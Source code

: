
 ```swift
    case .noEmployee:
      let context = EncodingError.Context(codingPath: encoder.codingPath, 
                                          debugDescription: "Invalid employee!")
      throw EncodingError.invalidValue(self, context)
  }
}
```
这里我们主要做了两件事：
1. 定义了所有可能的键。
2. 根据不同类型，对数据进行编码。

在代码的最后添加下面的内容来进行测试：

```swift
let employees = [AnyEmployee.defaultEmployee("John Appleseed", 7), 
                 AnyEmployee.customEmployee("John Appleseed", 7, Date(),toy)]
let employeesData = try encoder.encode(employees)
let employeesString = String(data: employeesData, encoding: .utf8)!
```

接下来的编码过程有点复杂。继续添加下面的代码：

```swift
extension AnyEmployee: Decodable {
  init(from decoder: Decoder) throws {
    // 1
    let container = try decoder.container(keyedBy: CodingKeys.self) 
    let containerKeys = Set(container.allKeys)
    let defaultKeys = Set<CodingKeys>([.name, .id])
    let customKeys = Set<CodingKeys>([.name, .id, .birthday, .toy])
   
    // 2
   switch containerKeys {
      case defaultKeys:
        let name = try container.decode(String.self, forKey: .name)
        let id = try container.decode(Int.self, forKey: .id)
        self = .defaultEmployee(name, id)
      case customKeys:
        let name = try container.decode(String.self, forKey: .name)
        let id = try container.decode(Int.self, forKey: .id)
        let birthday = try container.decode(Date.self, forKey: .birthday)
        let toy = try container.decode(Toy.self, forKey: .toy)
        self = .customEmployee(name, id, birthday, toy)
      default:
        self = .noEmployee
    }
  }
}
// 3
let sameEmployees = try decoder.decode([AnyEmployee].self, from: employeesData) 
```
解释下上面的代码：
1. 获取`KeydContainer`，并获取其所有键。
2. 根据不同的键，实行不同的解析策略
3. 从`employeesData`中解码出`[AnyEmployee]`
● ● ● ●
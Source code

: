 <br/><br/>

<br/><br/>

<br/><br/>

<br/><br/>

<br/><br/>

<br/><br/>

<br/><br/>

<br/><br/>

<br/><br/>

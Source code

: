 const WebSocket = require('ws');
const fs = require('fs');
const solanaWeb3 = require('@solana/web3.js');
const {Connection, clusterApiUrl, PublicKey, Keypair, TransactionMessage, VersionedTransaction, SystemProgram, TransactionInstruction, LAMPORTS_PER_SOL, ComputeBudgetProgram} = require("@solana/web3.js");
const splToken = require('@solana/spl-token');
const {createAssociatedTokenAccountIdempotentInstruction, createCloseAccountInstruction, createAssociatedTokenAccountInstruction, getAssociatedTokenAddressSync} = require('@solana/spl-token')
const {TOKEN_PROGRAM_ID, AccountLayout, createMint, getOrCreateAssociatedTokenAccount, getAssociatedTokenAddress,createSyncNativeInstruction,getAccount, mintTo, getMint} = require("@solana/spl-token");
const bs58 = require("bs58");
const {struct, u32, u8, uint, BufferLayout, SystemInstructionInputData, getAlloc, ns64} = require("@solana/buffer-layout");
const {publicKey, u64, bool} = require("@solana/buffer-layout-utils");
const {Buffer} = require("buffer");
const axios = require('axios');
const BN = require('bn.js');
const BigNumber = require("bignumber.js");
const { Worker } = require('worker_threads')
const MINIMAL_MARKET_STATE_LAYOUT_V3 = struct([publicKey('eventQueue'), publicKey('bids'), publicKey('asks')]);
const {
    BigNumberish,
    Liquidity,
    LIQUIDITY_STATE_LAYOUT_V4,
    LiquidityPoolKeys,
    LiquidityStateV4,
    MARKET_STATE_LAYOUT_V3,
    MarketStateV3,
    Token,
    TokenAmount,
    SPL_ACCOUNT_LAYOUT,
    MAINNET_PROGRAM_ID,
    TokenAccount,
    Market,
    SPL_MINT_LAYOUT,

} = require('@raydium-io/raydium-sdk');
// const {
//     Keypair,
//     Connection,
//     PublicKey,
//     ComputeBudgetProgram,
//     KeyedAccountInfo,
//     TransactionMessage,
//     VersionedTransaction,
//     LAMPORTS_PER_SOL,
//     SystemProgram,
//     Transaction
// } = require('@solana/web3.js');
● ● ● ●
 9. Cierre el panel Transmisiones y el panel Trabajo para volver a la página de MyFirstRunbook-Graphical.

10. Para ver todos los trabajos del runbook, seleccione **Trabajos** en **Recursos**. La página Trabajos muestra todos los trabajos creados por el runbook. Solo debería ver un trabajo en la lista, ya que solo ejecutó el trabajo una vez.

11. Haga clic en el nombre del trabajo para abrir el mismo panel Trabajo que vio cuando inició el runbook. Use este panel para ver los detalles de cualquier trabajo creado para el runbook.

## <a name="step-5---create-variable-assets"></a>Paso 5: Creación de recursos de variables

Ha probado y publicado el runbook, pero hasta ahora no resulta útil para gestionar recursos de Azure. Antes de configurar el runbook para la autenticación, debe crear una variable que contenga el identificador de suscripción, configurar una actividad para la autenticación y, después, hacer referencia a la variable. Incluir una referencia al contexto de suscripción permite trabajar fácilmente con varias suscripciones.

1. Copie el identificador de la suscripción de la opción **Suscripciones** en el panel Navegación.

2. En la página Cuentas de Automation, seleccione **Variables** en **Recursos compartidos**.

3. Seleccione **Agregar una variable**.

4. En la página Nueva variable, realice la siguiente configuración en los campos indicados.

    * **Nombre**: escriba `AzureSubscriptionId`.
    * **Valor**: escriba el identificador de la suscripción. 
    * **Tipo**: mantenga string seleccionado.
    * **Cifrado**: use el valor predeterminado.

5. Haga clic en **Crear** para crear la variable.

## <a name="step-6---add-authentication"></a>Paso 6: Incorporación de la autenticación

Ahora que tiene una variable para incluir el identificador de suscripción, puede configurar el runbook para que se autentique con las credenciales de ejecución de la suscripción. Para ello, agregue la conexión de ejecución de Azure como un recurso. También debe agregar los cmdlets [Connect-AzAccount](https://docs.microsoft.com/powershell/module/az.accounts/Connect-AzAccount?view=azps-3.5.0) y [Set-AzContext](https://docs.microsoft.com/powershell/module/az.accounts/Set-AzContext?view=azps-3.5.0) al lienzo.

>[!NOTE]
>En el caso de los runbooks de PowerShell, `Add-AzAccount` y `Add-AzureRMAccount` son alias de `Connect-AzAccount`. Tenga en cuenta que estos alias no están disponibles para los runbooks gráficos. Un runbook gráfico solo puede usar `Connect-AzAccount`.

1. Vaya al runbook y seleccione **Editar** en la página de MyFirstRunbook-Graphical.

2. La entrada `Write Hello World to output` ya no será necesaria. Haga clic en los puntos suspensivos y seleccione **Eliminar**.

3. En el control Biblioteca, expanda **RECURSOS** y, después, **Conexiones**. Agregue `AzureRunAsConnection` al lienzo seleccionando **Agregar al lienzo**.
● ● ● ●
**Description of the task:** Look back at the entries above and repeat, unchanged, every line from the line holding "2. En la página" through the line holding "el valor predeterminado.".

**Answer box:**
2. En la página Cuentas de Automation, seleccione **Variables** en **Recursos compartidos**.

3. Seleccione **Agregar una variable**.

4. En la página Nueva variable, realice la siguiente configuración en los campos indicados.

    * **Nombre**: escriba `AzureSubscriptionId`.
    * **Valor**: escriba el identificador de la suscripción. 
    * **Tipo**: mantenga string seleccionado.
    * **Cifrado**: use el valor predeterminado.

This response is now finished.